Your instructions » In the entries that follow, the first line to write out is the one containing "ketika dikonversikan menjadi", and the last is the one containing "Seperti tertulis pada". Reproduce that stretch exactly, with nothing before or after it.

Provided data »
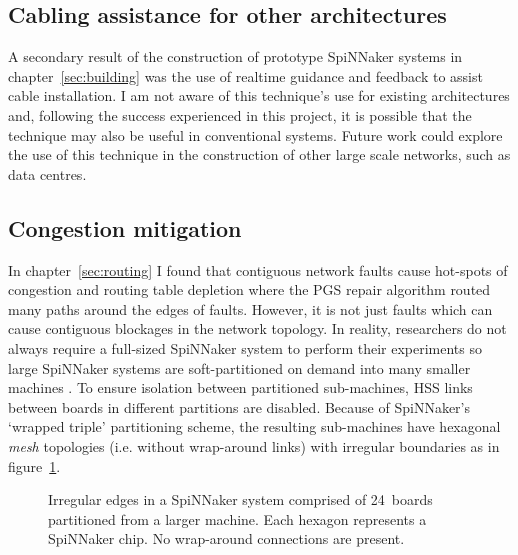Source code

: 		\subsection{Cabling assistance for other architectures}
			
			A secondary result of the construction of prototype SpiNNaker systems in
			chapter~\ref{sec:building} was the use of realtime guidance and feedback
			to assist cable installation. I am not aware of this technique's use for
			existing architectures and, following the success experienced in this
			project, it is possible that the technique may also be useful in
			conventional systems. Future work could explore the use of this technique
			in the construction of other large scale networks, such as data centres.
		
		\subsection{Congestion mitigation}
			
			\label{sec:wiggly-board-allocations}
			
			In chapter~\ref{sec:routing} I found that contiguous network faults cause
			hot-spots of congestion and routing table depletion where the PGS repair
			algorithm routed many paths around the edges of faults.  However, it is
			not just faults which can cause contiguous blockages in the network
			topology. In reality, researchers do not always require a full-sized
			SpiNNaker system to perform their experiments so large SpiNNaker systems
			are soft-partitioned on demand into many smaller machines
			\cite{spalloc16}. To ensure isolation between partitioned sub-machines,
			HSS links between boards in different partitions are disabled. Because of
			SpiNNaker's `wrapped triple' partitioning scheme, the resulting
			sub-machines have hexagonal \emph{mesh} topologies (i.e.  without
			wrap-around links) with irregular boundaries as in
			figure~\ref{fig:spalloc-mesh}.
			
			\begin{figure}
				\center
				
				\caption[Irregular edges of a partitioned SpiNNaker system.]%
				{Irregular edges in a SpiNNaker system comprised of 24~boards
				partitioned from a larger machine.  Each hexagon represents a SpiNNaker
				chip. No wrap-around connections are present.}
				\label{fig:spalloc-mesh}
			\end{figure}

---

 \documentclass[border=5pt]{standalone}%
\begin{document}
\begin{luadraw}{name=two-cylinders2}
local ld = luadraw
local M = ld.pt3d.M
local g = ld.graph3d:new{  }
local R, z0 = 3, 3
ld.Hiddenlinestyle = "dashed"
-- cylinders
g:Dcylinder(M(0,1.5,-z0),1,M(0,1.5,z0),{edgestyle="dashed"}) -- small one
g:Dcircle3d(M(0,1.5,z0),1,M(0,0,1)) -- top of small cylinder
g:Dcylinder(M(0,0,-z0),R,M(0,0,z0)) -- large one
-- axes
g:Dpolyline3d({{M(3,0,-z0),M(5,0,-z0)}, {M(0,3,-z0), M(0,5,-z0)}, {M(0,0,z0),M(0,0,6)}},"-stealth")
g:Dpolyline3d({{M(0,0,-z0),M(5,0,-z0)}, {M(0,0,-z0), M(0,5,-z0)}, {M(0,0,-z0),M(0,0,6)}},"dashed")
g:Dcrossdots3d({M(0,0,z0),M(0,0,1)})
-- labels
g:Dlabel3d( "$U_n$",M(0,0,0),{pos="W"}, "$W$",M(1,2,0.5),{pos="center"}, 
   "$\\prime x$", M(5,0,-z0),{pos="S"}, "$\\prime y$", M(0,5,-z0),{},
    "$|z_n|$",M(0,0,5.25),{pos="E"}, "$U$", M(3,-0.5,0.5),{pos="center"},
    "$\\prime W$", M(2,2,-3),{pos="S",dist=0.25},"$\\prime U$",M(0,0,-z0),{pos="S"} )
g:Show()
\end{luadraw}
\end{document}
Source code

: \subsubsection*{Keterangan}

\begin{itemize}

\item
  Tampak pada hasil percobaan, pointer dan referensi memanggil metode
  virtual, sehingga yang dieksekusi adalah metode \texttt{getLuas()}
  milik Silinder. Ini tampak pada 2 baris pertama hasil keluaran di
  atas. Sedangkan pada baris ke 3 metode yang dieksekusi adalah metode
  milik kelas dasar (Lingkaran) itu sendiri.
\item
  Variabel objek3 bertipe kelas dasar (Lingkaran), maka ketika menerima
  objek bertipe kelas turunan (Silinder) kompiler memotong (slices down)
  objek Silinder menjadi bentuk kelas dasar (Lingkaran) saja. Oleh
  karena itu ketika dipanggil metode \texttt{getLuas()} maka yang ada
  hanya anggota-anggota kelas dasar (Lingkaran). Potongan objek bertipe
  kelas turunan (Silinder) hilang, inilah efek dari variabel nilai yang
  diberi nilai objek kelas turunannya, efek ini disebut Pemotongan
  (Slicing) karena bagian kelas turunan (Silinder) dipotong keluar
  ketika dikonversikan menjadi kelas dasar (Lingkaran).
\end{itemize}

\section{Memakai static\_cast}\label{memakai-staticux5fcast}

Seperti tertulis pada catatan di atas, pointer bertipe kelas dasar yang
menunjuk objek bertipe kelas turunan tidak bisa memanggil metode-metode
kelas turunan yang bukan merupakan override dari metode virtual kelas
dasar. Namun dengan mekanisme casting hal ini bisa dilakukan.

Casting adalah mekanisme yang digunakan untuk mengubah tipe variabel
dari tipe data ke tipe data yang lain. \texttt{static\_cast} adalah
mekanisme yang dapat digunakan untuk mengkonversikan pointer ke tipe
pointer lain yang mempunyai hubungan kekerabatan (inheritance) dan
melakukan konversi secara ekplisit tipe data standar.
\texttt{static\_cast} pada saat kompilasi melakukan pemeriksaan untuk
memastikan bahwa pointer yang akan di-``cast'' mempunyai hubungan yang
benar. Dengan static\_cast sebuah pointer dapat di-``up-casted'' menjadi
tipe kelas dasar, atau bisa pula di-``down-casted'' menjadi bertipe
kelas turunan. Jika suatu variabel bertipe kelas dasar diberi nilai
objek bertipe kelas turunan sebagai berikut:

Problem solution »
  ketika dikonversikan menjadi kelas dasar (Lingkaran).
\end{itemize}

\section{Memakai static\_cast}\label{memakai-staticux5fcast}

Seperti tertulis pada catatan di atas, pointer bertipe kelas dasar yang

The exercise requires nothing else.